Records drawn from a dataset:
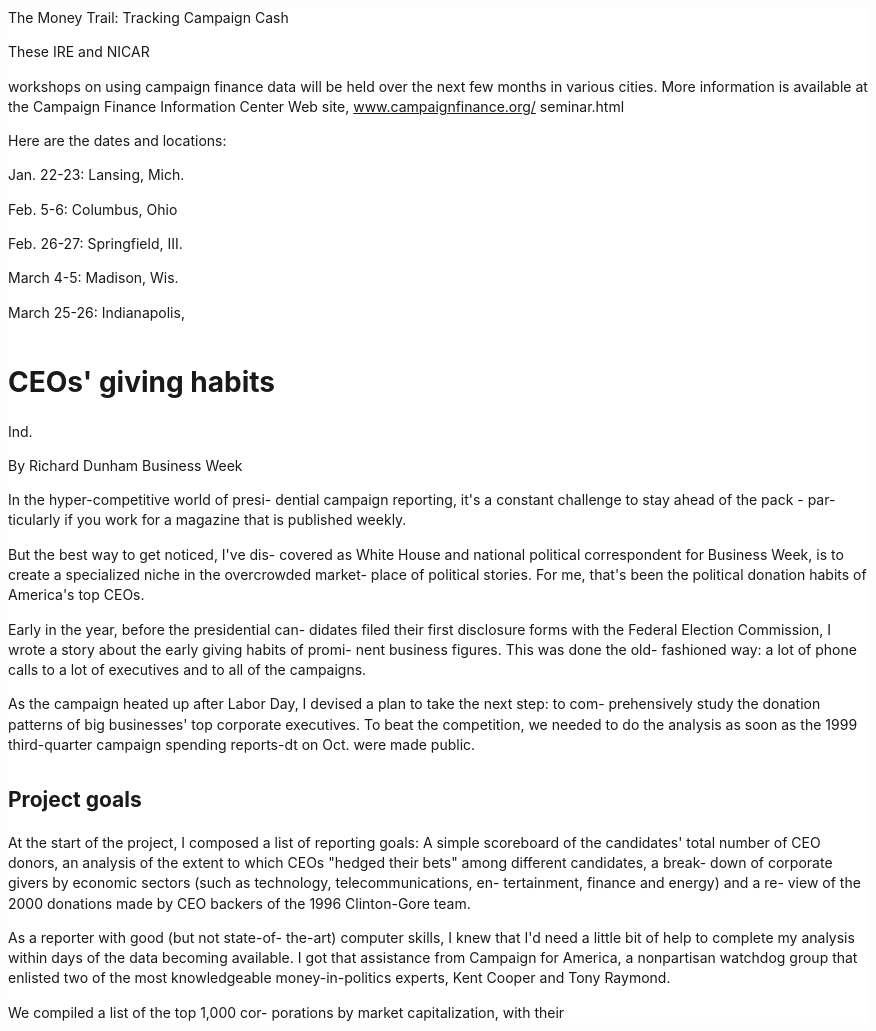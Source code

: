 The Money Trail: Tracking Campaign Cash 

These IRE and NICAR 

workshops on using campaign finance data will be held over the next few months in various cities. More information is available at the Campaign Finance Information Center Web site, www.campaignfinance.org/ seminar.html 

Here are the dates and locations: 

Jan. 22-23: Lansing, Mich. 

Feb. 5-6: Columbus, Ohio 

Feb. 26-27: Springfield, III. 

March 4-5: Madison, Wis. 

March 25-26: Indianapolis, 

# CEOs' giving habits 

Ind. 

By Richard Dunham Business Week 

In the hyper-competitive world of presi- dential campaign reporting, it's a constant challenge to stay ahead of the pack - par- ticularly if you work for a magazine that is published weekly. 

But the best way to get noticed, I've dis- covered as White House and national political correspondent for Business Week, is to create a specialized niche in the overcrowded market- place of political stories. For me, that's been the political donation habits of America's top CEOs. 

Early in the year, before the presidential can- didates filed their first disclosure forms with the Federal Election Commission, I wrote a story about the early giving habits of promi- nent business figures. This was done the old- fashioned way: a lot of phone calls to a lot of executives and to all of the campaigns. 

As the campaign heated up after Labor Day, I devised a plan to take the next step: to com- prehensively study the donation patterns of big businesses' top corporate executives. To beat the competition, we needed to do the analysis as soon as the 1999 third-quarter campaign spending reports-dt on Oct. were made public. 

## Project goals 

At the start of the project, I composed a list of reporting goals: A simple scoreboard of the candidates' total number of CEO donors, an analysis of the extent to which CEOs "hedged their bets" among different candidates, a break- down of corporate givers by economic sectors (such as technology, telecommunications, en- tertainment, finance and energy) and a re- view of the 2000 donations made by CEO backers of the 1996 Clinton-Gore team. 

As a reporter with good (but not state-of- the-art) computer skills, I knew that I'd need a little bit of help to complete my analysis within days of the data becoming available. I got that assistance from Campaign for America, a nonpartisan watchdog group that enlisted two of the most knowledgeable money-in-politics experts, Kent Cooper and Tony Raymond. 

We compiled a list of the top 1,000 cor- porations by market capitalization, with their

▶ **Prompt**: With the pictures left out, output all the entries exactly.

▶ **Written response**:
Source code

: The Money Trail: Tracking Campaign Cash 

These IRE and NICAR 

workshops on using campaign finance data will be held over the next few months in various cities. More information is available at the Campaign Finance Information Center Web site, www.campaignfinance.org/ seminar.html 

Here are the dates and locations: 

Jan. 22-23: Lansing, Mich. 

Feb. 5-6: Columbus, Ohio 

Feb. 26-27: Springfield, III. 

March 4-5: Madison, Wis. 

March 25-26: Indianapolis, 

# CEOs' giving habits 

Ind. 

By Richard Dunham Business Week 

In the hyper-competitive world of presi- dential campaign reporting, it's a constant challenge to stay ahead of the pack - par- ticularly if you work for a magazine that is published weekly. 

But the best way to get noticed, I've dis- covered as White House and national political correspondent for Business Week, is to create a specialized niche in the overcrowded market- place of political stories. For me, that's been the political donation habits of America's top CEOs. 

Early in the year, before the presidential can- didates filed their first disclosure forms with the Federal Election Commission, I wrote a story about the early giving habits of promi- nent business figures. This was done the old- fashioned way: a lot of phone calls to a lot of executives and to all of the campaigns. 

As the campaign heated up after Labor Day, I devised a plan to take the next step: to com- prehensively study the donation patterns of big businesses' top corporate executives. To beat the competition, we needed to do the analysis as soon as the 1999 third-quarter campaign spending reports-dt on Oct. were made public. 

## Project goals 

At the start of the project, I composed a list of reporting goals: A simple scoreboard of the candidates' total number of CEO donors, an analysis of the extent to which CEOs "hedged their bets" among different candidates, a break- down of corporate givers by economic sectors (such as technology, telecommunications, en- tertainment, finance and energy) and a re- view of the 2000 donations made by CEO backers of the 1996 Clinton-Gore team. 

As a reporter with good (but not state-of- the-art) computer skills, I knew that I'd need a little bit of help to complete my analysis within days of the data becoming available. I got that assistance from Campaign for America, a nonpartisan watchdog group that enlisted two of the most knowledgeable money-in-politics experts, Kent Cooper and Tony Raymond. 

We compiled a list of the top 1,000 cor- porations by market capitalization, with their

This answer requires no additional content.